* [Problem details] Starting at the top of the records below and ending with the line that contains "2: a numerical", print each line exactly as written, skipping the pictures.

Saved entries

——————————

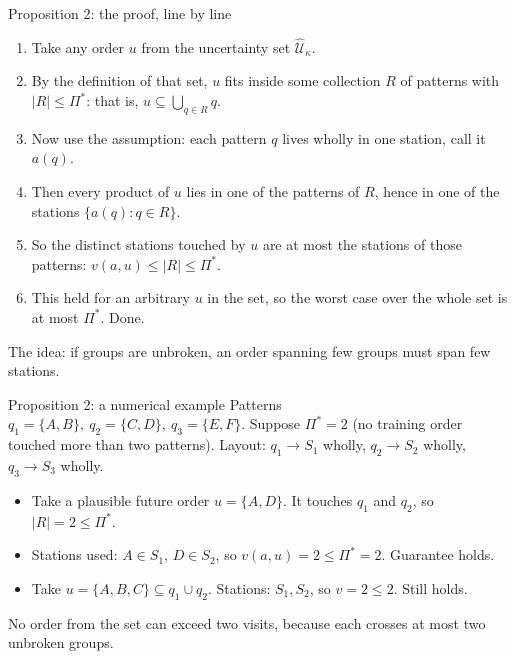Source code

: \documentclass[11pt,aspectratio=169]{beamer}
\begin{document}
\begin{frame}{Proposition 2: the proof, line by line}
  \begin{enumerate}
    \item Take any order $u$ from the uncertainty set $\widehat{\mathcal U}_\kappa$.
    \item By the definition of that set, $u$ fits inside some collection $R$ of patterns with $|R|\le\Pi^*$: that is, $u \subseteq \bigcup_{q\in R} q$.
    \item Now use the assumption: each pattern $q$ lives wholly in one station, call it $a(q)$.
    \item Then every product of $u$ lies in one of the patterns of $R$, hence in one of the stations $\{a(q): q\in R\}$.
    \item So the distinct stations touched by $u$ are at most the stations of those patterns: $v(a,u) \le |R| \le \Pi^*$.
    \item This held for an arbitrary $u$ in the set, so the worst case over the whole set is at most $\Pi^*$. Done.
  \end{enumerate}
  The idea: if groups are unbroken, an order spanning few groups must span few stations.
\end{frame}

\begin{frame}{Proposition 2: a numerical example}
  Patterns $q_1=\{A,B\},\ q_2=\{C,D\},\ q_3=\{E,F\}$. Suppose $\Pi^*=2$ (no training order touched more than two patterns).
  Layout: $q_1\to S_1$ wholly, $q_2\to S_2$ wholly, $q_3\to S_3$ wholly.
  \begin{itemize}
    \item Take a plausible future order $u=\{A,D\}$. It touches $q_1$ and $q_2$, so $|R|=2\le\Pi^*$.
    \item Stations used: $A\in S_1$, $D\in S_2$, so $v(a,u)=2 \le \Pi^*=2$. Guarantee holds.
    \item Take $u=\{A,B,C\}\subseteq q_1\cup q_2$. Stations: $S_1,S_2$, so $v=2\le 2$. Still holds.
  \end{itemize}
  No order from the set can exceed two visits, because each crosses at most two unbroken groups.
\end{frame}
\end{document}
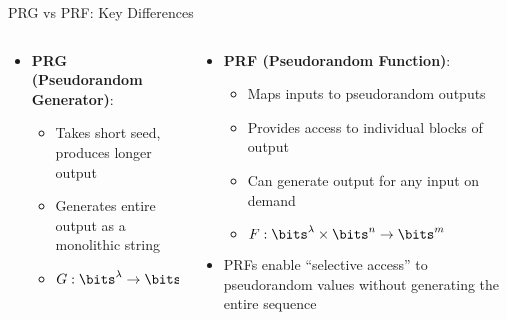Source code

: \documentclass[aspectratio=169, lualatex, handout]{beamer}
\begin{document}
\begin{frame}{PRG vs PRF: Key Differences}
	\begin{columns}[t]
		\begin{column}{0.5\textwidth}
			\begin{itemize}[<+->]
				\item \textbf{PRG (Pseudorandom Generator)}:
				      \begin{itemize}[<+->]
					      \item Takes short seed, produces longer output
					      \item Generates entire output as a monolithic string
					      \item $G: \bits^\lambda \rightarrow \bits^{\lambda+\ell}$
				      \end{itemize}
			\end{itemize}
			\begin{center}
			\end{center}
		\end{column}
		\begin{column}{0.5\textwidth}
			\begin{itemize}[<+->]
				\item \textbf{PRF (Pseudorandom Function)}:
				      \begin{itemize}[<+->]
					      \item Maps inputs to pseudorandom outputs
					      \item Provides access to individual blocks of output
					      \item Can generate output for any input on demand
					      \item $F: \bits^\lambda \times \bits^n \rightarrow \bits^m$
				      \end{itemize}
				\item PRFs enable ``selective access'' to pseudorandom values without generating the entire sequence
			\end{itemize}
		\end{column}
	\end{columns}
\end{frame}
\end{document}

——————————

* [Reply to the exercise]
Source code

: \documentclass[11pt,aspectratio=169]{beamer}
\begin{document}
\begin{frame}{Proposition 2: the proof, line by line}
  \begin{enumerate}
    \item Take any order $u$ from the uncertainty set $\widehat{\mathcal U}_\kappa$.
    \item By the definition of that set, $u$ fits inside some collection $R$ of patterns with $|R|\le\Pi^*$: that is, $u \subseteq \bigcup_{q\in R} q$.
    \item Now use the assumption: each pattern $q$ lives wholly in one station, call it $a(q)$.
    \item Then every product of $u$ lies in one of the patterns of $R$, hence in one of the stations $\{a(q): q\in R\}$.
    \item So the distinct stations touched by $u$ are at most the stations of those patterns: $v(a,u) \le |R| \le \Pi^*$.
    \item This held for an arbitrary $u$ in the set, so the worst case over the whole set is at most $\Pi^*$. Done.
  \end{enumerate}
  The idea: if groups are unbroken, an order spanning few groups must span few stations.
\end{frame}

\begin{frame}{Proposition 2: a numerical example}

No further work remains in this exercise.